Segment Open
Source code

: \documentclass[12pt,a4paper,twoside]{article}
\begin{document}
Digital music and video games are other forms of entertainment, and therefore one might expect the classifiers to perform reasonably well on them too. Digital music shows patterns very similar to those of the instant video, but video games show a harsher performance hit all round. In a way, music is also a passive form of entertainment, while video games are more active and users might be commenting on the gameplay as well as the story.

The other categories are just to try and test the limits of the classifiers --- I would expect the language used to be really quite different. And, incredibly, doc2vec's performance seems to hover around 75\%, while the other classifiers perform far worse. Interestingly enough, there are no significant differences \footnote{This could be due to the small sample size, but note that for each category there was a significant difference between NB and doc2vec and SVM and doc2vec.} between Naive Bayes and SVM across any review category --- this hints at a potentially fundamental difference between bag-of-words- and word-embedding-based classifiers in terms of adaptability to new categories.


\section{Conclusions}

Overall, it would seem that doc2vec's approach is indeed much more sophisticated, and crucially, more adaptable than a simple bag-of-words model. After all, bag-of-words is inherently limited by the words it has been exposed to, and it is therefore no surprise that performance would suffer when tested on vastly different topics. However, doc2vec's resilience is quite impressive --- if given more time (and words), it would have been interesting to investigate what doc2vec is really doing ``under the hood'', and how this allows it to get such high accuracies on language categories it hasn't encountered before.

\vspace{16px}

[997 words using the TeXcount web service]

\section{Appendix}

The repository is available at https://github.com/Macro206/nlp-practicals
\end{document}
Segment Closed
Go line by line through the data above and report each one that holds the string "section".

\section{Conclusions}
\section{Appendix}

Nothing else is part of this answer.